*Exercise instructions*
Show the lines below where "subkeys" occurs.

*Entries taken from a collection*
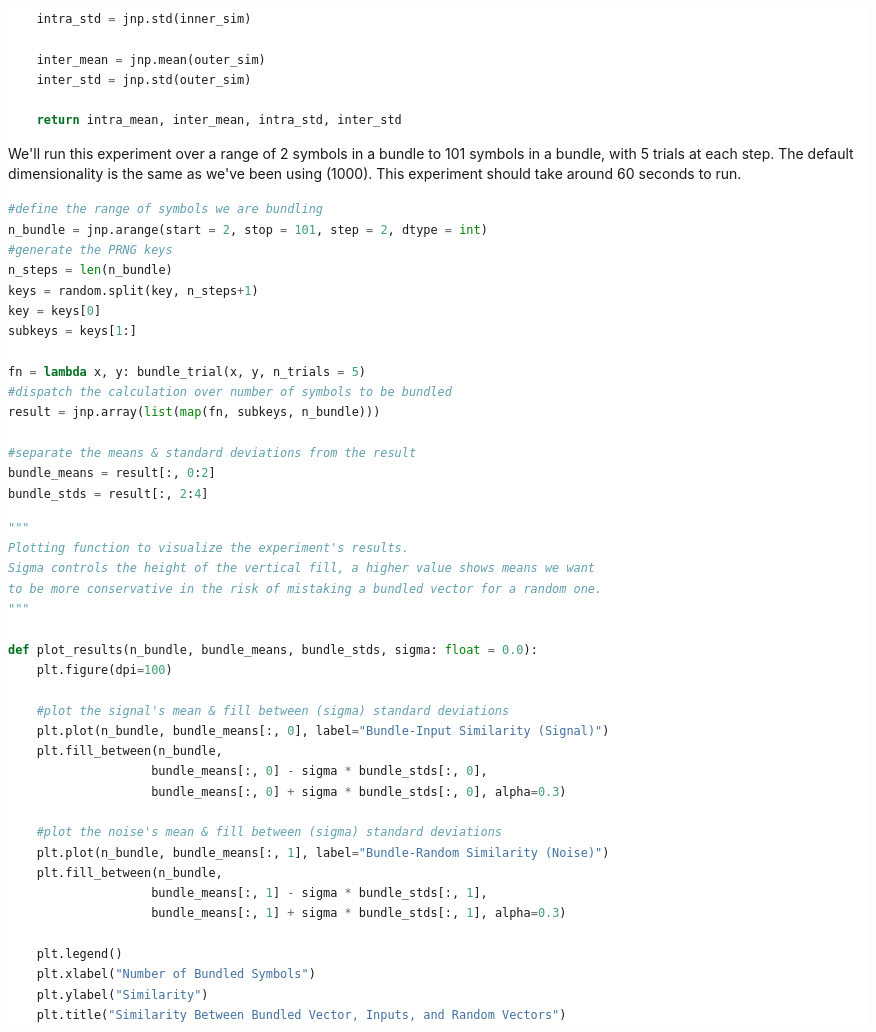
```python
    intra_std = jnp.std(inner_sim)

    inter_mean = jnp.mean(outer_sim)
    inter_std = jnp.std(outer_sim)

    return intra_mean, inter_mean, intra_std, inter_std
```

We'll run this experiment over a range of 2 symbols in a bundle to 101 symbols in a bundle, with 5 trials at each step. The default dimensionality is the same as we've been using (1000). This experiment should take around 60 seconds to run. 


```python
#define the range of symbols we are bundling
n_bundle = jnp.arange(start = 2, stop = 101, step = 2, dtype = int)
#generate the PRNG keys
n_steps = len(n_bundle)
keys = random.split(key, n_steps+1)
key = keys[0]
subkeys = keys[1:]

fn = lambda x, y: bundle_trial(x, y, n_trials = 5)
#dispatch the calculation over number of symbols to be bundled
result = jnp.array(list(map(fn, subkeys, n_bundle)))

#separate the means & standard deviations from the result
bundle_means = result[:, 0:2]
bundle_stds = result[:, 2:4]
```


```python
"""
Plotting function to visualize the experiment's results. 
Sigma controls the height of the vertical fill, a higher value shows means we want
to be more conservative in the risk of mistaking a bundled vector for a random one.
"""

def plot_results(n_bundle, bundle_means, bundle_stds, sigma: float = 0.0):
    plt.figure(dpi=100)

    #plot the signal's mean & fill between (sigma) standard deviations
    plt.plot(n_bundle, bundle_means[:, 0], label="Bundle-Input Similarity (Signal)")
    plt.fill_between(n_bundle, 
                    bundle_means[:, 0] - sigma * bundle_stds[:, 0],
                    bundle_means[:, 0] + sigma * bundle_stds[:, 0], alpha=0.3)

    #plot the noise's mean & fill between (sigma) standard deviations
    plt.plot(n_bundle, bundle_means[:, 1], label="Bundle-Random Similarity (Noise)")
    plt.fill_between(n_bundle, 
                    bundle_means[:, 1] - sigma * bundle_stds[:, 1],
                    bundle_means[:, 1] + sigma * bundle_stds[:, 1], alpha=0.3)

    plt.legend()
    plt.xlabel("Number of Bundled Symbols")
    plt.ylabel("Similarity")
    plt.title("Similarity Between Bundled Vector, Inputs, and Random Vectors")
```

*Task result*
subkeys = keys[1:]
result = jnp.array(list(map(fn, subkeys, n_bundle)))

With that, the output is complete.